DJ Kool HercHip-hop is the voice of this generation. Even if you didn’t grow up in the Bronx in the ‘70s, hip-hop is there for you. It has become a powerful force. Hip-hop binds all of these people, all of these nationalities, all over the world together. (DJ Kool Herc, from the introduction of Can’t Stop Won’t Stop)

The origins of Hip-hop are often linked to the Jamaican DJ style of “toasting,” consisting of boastful commentaries, chants, half-sung rhymes, squeals, screams and rhymed storytelling. One of the earliest eamples of this is hip-hop’s founding father, Kool Herc, who would play the latest hits on a traveling sound system, adding his “toasts” to the beat of the music. You can listen to Kool Herc recall the early days of hip-hop in a 2005 NPR interview with Terry Gross: http://www.npr.org/templates/story/story.php?storyId=4567450

Influences: Hip-hop HistoryThe South Bronx: The Birth of Hip-hop

Hip-hop rose almost literally out of the ashes and rubble of the Bronx, New York, which was burning and crumbling in the 1960s and 70s. With the building of the Cross-Bronx Expressway in the 1950s, the homes of more than 60,000 Bronx residents were bulldozed. The aim of the expressway was to shorten the commute time into Manhattan and aid in making it the center of commerce in New York. Thousands of Bronx residents were displaced. Many of the lower-middle-class white families moved to white-only suburbs like Levittown, Long Island. This phenomenon, known as white flight, left mostly African-American and Latino families to struggles in the urban decay created in the wake of the bulldozers.
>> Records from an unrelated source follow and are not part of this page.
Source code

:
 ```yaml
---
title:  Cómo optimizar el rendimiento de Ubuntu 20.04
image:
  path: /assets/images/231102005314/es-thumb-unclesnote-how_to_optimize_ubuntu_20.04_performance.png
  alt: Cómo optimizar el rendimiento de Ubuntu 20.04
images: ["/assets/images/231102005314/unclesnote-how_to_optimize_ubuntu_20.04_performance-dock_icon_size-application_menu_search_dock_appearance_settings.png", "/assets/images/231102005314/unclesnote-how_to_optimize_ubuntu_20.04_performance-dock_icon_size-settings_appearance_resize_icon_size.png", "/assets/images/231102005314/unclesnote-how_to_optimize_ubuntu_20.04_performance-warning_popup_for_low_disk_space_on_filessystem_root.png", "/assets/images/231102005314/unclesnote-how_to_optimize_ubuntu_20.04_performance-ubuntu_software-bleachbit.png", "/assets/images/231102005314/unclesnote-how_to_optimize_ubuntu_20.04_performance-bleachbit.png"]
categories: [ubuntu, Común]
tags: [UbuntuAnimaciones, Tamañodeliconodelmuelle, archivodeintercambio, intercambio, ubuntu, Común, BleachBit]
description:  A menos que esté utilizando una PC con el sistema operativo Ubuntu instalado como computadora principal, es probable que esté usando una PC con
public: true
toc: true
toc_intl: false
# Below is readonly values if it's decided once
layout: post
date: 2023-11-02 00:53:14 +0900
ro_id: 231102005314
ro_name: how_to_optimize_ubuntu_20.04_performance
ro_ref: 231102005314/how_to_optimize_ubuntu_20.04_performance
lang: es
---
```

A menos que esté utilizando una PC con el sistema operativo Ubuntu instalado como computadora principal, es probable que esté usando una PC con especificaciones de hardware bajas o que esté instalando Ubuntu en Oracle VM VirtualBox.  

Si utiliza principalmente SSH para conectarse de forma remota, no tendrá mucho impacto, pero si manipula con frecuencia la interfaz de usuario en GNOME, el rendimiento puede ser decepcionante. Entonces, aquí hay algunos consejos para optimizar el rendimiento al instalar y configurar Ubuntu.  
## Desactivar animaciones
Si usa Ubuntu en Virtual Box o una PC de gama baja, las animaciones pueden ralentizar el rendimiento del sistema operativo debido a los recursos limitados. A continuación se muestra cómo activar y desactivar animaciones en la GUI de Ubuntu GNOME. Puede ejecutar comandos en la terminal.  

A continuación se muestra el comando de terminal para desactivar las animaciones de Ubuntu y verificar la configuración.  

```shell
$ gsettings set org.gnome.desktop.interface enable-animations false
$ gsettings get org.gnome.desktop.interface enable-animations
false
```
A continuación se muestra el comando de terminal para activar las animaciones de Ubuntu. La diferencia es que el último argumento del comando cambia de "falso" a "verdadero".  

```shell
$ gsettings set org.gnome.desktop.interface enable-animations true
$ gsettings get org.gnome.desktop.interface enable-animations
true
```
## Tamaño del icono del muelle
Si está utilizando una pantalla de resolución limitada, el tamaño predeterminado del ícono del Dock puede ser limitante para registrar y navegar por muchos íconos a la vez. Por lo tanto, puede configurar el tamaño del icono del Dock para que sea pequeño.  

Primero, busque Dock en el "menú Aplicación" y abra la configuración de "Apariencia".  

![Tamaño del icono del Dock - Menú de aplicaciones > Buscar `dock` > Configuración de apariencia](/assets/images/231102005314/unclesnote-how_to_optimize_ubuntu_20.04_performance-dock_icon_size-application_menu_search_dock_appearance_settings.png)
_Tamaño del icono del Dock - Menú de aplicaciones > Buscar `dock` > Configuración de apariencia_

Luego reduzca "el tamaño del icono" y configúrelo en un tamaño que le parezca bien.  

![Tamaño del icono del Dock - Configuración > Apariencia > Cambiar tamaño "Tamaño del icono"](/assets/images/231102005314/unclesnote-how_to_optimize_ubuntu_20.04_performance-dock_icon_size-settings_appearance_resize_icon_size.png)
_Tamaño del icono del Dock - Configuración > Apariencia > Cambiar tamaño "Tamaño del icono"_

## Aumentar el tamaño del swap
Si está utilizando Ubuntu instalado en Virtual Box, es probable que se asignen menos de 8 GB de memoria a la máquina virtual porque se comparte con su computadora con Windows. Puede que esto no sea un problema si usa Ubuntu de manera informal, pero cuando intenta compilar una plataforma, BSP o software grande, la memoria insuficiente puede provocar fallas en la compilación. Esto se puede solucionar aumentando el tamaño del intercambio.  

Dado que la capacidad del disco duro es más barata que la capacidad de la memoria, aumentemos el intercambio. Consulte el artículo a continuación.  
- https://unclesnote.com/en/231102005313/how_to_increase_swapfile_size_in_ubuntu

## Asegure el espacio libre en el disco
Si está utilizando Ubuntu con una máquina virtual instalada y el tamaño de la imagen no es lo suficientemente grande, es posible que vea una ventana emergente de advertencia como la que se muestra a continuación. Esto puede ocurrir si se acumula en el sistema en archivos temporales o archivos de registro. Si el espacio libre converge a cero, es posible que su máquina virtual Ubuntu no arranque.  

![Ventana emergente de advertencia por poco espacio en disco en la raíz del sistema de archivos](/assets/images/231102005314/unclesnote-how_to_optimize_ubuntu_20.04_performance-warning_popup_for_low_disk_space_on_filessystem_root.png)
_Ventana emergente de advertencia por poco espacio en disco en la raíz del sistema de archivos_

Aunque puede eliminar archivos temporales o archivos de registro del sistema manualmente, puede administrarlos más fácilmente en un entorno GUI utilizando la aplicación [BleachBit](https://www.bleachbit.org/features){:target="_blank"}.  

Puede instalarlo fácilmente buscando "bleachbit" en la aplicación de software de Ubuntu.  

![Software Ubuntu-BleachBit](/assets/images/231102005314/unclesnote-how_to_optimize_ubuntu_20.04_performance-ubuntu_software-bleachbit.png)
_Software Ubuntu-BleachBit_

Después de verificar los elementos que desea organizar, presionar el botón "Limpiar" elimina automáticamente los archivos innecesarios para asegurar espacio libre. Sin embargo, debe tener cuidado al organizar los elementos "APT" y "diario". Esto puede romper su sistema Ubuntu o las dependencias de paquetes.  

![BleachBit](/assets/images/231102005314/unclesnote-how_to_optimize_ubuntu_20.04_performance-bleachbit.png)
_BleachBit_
More than 600,000 manufacturing jobs were lost in the South Bronx, and family incomes dropped to less than half of the national average. By the late 60s and early 70s, gangs and drugs ruled the streets of the South Bronx. Left with few economic or educational opportunities, young people turned to gangs for protection,and a sense of belonging and value. But the drive to be creative cannot be denied, even in the worst conditions. Young people in the Bronx started channeling their energy and creativity in new, more positive ways that provided an alternative to gang life.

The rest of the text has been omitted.